NHS bertujuan meningkatkan layanan kesehatan menjadi yang terbaik di dunia, menempatkan pasien pada tempat yang pertama, meningkatkan hasil layanan kesehatan, serta memberikan otonomi bagi profesional dan akuntabilitas bagi pasien. Hal ini akan berefek pada berkurangnya birokrasi.

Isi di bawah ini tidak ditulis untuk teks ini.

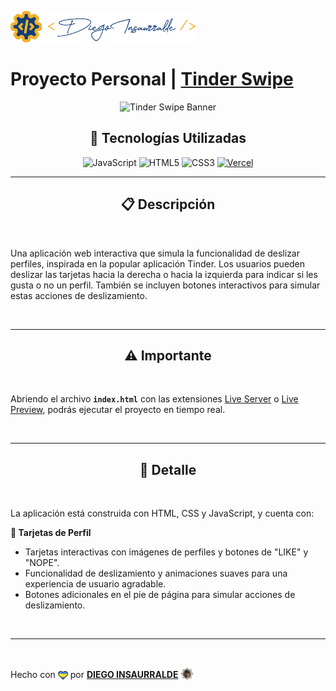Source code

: <p align="left">
    <img src="./images/insa-logo.png" height="50" alt="Insa Logo">
</p>

# Proyecto Personal | [**Tinder Swipe**](https://tinder-swipe-insa.vercel.app/)

<p align="center">
  <img src="https://www.letsnurture.ca/wp-content/uploads/2018/08/tinder_banner.jpg" alt="Tinder Swipe Banner" />
</p>

<div align="center">

## **📌 Tecnologías Utilizadas**

![JavaScript](https://img.shields.io/badge/-JavaScript-black?style=flat-square&logo=javascript)
![HTML5](https://img.shields.io/badge/-HTML5-E46625?style=flat-square&logo=html5&logoColor=white)
![CSS3](https://img.shields.io/badge/-CSS3-385BF4?style=flat-square&logo=css3)
[![Vercel](https://img.shields.io/badge/-Vercel-black?style=flat-square&logo=vercel)](https://vercel.com/)

</div>

---

<div align="center">

## **📋 Descripción**

</div>

<br />

Una aplicación web interactiva que simula la funcionalidad de deslizar perfiles, inspirada en la popular aplicación Tinder. Los usuarios pueden deslizar las tarjetas hacia la derecha o hacia la izquierda para indicar si les gusta o no un perfil. También se incluyen botones interactivos para simular estas acciones de deslizamiento.

<br />

---

<div align="center">

## **⚠️ Importante**

</div>

<br />

Abriendo el archivo **`index.html`** con las extensiones [Live Server](vscode:extension/ritwickdey.LiveServer) o [Live Preview](vscode:extension/ms-vscode.live-server), podrás ejecutar el proyecto en tiempo real.

<br />

---

<div align="center">

## **📁 Detalle**

</div>

<br />

La aplicación está construida con HTML, CSS y JavaScript, y cuenta con:

**📍 Tarjetas de Perfil**

- Tarjetas interactivas con imágenes de perfiles y botones de "LIKE" y "NOPE".
- Funcionalidad de deslizamiento y animaciones suaves para una experiencia de usuario agradable.
- Botones adicionales en el pie de página para simular acciones de deslizamiento.

<br />

---

<br />

<div align="end" style="display: inline-flex; align-items: center;">

Hecho con <img src="./images/boke-heart.png" alt="heart" height="14" width="16" style="margin-bottom: -2.5px;"> por [**DIEGO INSAURRALDE**](https://insaurralde.vercel.app/) <img src="./images/boke-chimp.png" alt="chimp" height="21" width="21" style="margin-bottom: -4px;">

</div>
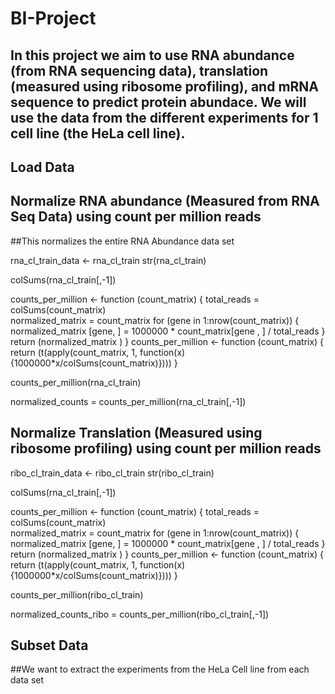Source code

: # BI-Project
## In this project we aim to use RNA abundance (from RNA sequencing data), translation (measured using ribosome profiling), and mRNA sequence to predict protein abundace. We will use the data from the different experiments for 1 cell line (the HeLa cell line). 
## Load Data



## Normalize  RNA abundance (Measured from RNA Seq Data) using count per million reads
##This normalizes the entire RNA Abundance data set

rna_cl_train_data <- rna_cl_train
str(rna_cl_train)

colSums(rna_cl_train[,-1])

counts_per_million <- function (count_matrix) { 
  total_reads = colSums(count_matrix)  
  normalized_matrix = count_matrix
  for (gene in 1:nrow(count_matrix)) { 
    normalized_matrix [gene, ] = 1000000 * count_matrix[gene , ] / total_reads
  }
  return (normalized_matrix )
}
counts_per_million <- function (count_matrix) { 
  return (t(apply(count_matrix, 1, function(x){1000000*x/colSums(count_matrix)})))
}

counts_per_million(rna_cl_train)

normalized_counts = counts_per_million(rna_cl_train[,-1]) 

## Normalize Translation (Measured using ribosome profiling) using count per million reads

ribo_cl_train_data <- ribo_cl_train
str(ribo_cl_train)

colSums(rna_cl_train[,-1])

counts_per_million <- function (count_matrix) { 
  total_reads = colSums(count_matrix)  
  normalized_matrix = count_matrix
  for (gene in 1:nrow(count_matrix)) { 
    normalized_matrix [gene, ] = 1000000 * count_matrix[gene , ] / total_reads
  }
  return (normalized_matrix )
}
counts_per_million <- function (count_matrix) { 
  return (t(apply(count_matrix, 1, function(x){1000000*x/colSums(count_matrix)})))
}

counts_per_million(ribo_cl_train)

normalized_counts_ribo = counts_per_million(ribo_cl_train[,-1]) 

## Subset Data 
##We want to extract the experiments from the HeLa Cell line from each data set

Untuk meningkatkan layanan pada pasien NHS dengan memberikan insetif kepada tenaga medis sehingga dapat memberikan layanan yang baik kepada pasiennya. NHS juga menghadapi tantangan seperti pasien mengharapkan layanan yang baik, berkaitan dengan keuangan, serta perubahan populasi dimana kasus penyakit degeneratif semakin meningkat.
Beberapa kunci agar layanan kesehatan tetap berkelanjutan adalah dengan menyediakan infrastruktur dan fasilitas. Hal ini dapat dilakukan dengan public private partnership, dimana dengan kerjasama ini akan dapat merevitalisasi fasilitas publik. Hal lain yang menjadi kunci adalah pelatihan dan pengembangan yang efektif, edukasi dan pelatihan di sekolah kedokteran, sistem informasi yang kompatibel, teknologi medis termutakhir, inovasi teknologi salah satunya dengan meningkatkan kualitas sanitasi dan perumahan, serta menempatkan pasien sebagai pusat layanan. Dengan hal-hal tersebut maka layanan kesehatan akan tetap berkelanjutan.
Meningkatkan kualitas layanan ataupun menerapkan patient safety menjadi perhatian khusus bagi negara Malaysia. Menurut Prof. Kadar Marikar hal tersebut sudah dimulai sejak 1986 yang berawal dari visi dan misi Kementrian Kesehatan Malaysia. Dengan mengukur kualitas maka akan dapat meningkatkan kesehatan dan menurunkan resiko abnormal. Beberapa rencana strategis untuk peningkatan kualitas dapat dilakukan dengan corporate control, pelaporan, menekan infeksi nosokomial, maupun kontrol kualitas.
Dan yang terpenting untuk menerapkan patient safety harus ada peraturan perundangan dan regulasi serta adanya promosi dan edukasi. Selain itu perlu dibentuk patient safety committee. Di Malaysia dibentuk patient for patient safety dimana pasien yang telah melalui seleksi ketat dapat menjadi bagian dari kegiatan patient safety bagi pasien lain. Hal lain yang penting pula adalah sistem pengawasan dan akreditasi fasilitas kesehatan termasuk nursing home.